Page 1 of 1

6.3.3 how to automatically ocr uploaded images

PostPosted:Wed Apr 19, 2017 10:17 am
by MBeyer
Hi all,
in a fresh installation of 6.3.3 I want to automate different processes like perfoming an ocr on new scans.
In Administration:Automation I created a new rule
- OCR new File
In the rule definition I want to add actions and validations, but there are no options to choose any from the dropdown menus nether can I create a new action via the plus button.

Any advice?

cheers
Mirko

Re: 6.3.3 how to automatically ocr uploaded images

PostPosted:Fri Apr 21, 2017 6:38 pm
by jllort
All the documents go into text extraction queue, and are automatically processed for extracting the text contents. Only be sure you have installed the ocr engine and configured the system.ocr parameter.
Take a look :
https://docs.openkm.com/kcenter/view/ok ... ngine.html
https://docs.openkm.com/kcenter/view/ok ... eters.html

Re: 6.3.3 how to automatically ocr uploaded images

PostPosted:Sat Apr 22, 2017 2:30 pm
by MBeyer
Hi jllort,
thanks for the advice.
Ubuntu reports tesseract to be installed correctly
Code: Select all
tesseract-ocr is already the newest version (3.04.01-4).
tesseract-ocr-eng is already the newest version (3.04.00-1).
All config settings in OpenKM are set exactly as writen in the documentation post.

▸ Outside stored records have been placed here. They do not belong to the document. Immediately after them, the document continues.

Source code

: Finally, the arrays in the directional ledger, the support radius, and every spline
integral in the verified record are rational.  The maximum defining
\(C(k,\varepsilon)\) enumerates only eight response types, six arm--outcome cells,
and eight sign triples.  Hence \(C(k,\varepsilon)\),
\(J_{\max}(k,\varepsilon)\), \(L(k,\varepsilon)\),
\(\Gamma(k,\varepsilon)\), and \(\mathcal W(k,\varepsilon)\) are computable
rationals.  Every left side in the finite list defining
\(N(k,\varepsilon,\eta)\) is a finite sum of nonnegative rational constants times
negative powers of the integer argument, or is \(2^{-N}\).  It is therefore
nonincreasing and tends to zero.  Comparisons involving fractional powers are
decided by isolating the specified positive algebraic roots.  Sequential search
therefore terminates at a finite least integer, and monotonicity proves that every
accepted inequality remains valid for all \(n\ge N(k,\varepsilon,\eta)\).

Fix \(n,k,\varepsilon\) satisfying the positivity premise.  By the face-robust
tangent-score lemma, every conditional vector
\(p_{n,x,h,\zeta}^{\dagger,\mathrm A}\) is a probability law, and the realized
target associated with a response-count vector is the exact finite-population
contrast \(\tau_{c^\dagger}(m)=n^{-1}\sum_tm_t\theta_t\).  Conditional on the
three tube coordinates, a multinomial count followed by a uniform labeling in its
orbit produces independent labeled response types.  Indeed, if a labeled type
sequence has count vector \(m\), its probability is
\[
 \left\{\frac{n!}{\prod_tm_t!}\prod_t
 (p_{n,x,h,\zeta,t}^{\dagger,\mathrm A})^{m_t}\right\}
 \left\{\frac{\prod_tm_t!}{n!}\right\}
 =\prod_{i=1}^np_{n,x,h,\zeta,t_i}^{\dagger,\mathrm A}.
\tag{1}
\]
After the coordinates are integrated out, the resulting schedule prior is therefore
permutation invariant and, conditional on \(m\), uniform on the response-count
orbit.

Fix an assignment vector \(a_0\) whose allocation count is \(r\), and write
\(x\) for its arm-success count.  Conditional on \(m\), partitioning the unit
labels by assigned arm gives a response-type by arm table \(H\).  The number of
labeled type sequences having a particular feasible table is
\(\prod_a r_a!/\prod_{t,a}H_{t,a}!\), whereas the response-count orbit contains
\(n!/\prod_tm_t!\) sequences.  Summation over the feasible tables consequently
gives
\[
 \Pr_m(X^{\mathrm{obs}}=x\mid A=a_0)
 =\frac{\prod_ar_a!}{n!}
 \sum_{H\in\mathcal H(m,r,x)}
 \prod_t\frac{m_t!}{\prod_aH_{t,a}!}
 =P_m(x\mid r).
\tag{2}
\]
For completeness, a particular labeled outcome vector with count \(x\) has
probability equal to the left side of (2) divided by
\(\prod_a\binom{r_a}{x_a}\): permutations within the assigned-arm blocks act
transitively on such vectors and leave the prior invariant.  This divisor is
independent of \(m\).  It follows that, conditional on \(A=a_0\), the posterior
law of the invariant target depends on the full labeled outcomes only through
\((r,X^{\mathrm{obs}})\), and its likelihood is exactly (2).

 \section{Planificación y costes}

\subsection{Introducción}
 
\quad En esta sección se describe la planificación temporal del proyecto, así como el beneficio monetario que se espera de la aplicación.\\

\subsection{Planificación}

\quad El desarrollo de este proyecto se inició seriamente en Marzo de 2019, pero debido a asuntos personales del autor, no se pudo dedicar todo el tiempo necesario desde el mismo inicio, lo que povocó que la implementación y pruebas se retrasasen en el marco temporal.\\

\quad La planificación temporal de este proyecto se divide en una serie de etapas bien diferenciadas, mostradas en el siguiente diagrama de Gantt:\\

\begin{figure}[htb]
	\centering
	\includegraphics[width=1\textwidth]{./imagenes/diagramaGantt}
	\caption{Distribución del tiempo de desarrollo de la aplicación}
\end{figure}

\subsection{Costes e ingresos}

Still if I upload a png nothing seems to happen, clearly readable words in the document cannot be found via search?!

Were can I check the ocr result after upload a picture?

Re: 6.3.3 how to automatically ocr uploaded images

PostPosted:Sat Apr 22, 2017 8:20 pm
by jllort
1- Take a look here https://docs.openkm.com/kcenter/view/ok ... ctionqueue ( if document is still in queue ).
2- Read information about main database tables at https://docs.openkm.com/kcenter/view/ok ... ption.html . You should be interested in OKM_DOCUMENT_TABLE and specially in two columns NDC_TEXT_EXTRACTED ='T' indicate the process has finished and NDC_TEXT has the string text extracted.
3- Finally from List indexes feature you can see the terms for what is indexed into the lucene search engine https://docs.openkm.com/kcenter/view/ok ... dexes.html

Re: 6.3.3 how to automatically ocr uploaded images

PostPosted:Sun Apr 23, 2017 9:38 pm
by MBeyer
Hi,
thanks for the hints.

Concerning the 1. link, the pending task queue is empty.

Can you be more specific on the database topic, please. I read the docs but did not get the point were to find the database nodes or how to use them to get the ocr job runing.

The List Indexes seems to be empty, so it looks like there was no ocr job runing ...

Re: 6.3.3 how to automatically ocr uploaded images

PostPosted:Tue Apr 25, 2017 5:51 pm
by jllort
Execute the next query to force all documents going to the text extraction queue again
Code: Select all
UPDATE OKM_NODE_DOCUMENT SET NDC_TEXT_EXTRACTED ='F'